This is an RFC for a proposed target specific X86 optimization for reducing code size in the encoding of AVX-512 instructions when possible.
When the AVX512F instruction set was introduced in X86 it included additional 32 registers of 512bit size each ZMM0 - ZMM31, as well as additional 16 XMM registers XMM16-XMM31 and 16 YMM registers YMM16-YMM31.
In order to encode the new registers of 16-31 and the additional instructions, a new encoding prefix called EVEX, which extends the existing VEX encoding, was introduced as shown below:
The EVEX encoding format:
EVEX Opcode ModR/M [SIB] [Disp32] / [Disp8*N] [Immediate]
The existing VEX encoding format:
[VEX] OPCODE ModR/M [SIB] [DISP] [IMM]
Note that the EVEX prefix requires 4 bytes whereas the VEX prefix can take only up to 3 bytes.
Consequently, for the SKX architecture, many instructions that use only the lower registers of XMM0-XMM15 or YMM0-YMM15, can be encoded by either the EVEX or the VEX format.

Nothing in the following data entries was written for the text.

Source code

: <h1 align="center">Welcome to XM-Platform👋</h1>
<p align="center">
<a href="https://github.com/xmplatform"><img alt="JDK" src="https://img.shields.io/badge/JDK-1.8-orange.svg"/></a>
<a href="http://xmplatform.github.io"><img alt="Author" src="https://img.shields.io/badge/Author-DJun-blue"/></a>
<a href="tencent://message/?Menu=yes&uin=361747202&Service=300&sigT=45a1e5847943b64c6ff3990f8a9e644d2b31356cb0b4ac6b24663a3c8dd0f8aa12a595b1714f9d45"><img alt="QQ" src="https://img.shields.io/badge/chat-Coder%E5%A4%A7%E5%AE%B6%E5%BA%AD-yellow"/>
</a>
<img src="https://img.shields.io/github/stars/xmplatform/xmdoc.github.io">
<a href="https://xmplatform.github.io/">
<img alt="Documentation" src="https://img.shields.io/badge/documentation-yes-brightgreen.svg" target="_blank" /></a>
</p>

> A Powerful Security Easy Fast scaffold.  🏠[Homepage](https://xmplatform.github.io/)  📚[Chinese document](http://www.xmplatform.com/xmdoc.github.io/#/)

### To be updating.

For such cases, using the VEX encoding results in a code size reduction of ~2 bytes even though it is compiled with the AVX512F/AVX512VL features enabled.
For example: “vmovss %xmm0, 32(%rsp,%rax,4)“, has the following 2 possible encodings:
EVEX encoding (8 bytes long):
62 f1 7e 08 11 44 84 08 vmovss %xmm0, 32(%rsp,%rax,4)
VEX encoding (6 bytes long):
c5 fa 11 44 84 20 vmovss %xmm0, 32(%rsp,%rax,4)
See reported Bugzilla bugs about this proposed optimization:
The proposed optimization implementation is to add a table of all EVEX opcodes that can be encoded via VEX in a new header file placed under lib/Target/X86.
A new pass is to be added at the pre-emit stage.
No need for special Opt flags, as it is always better to use the reduced VEX encoding when possible.
Thank you for any comments or questions that you may have.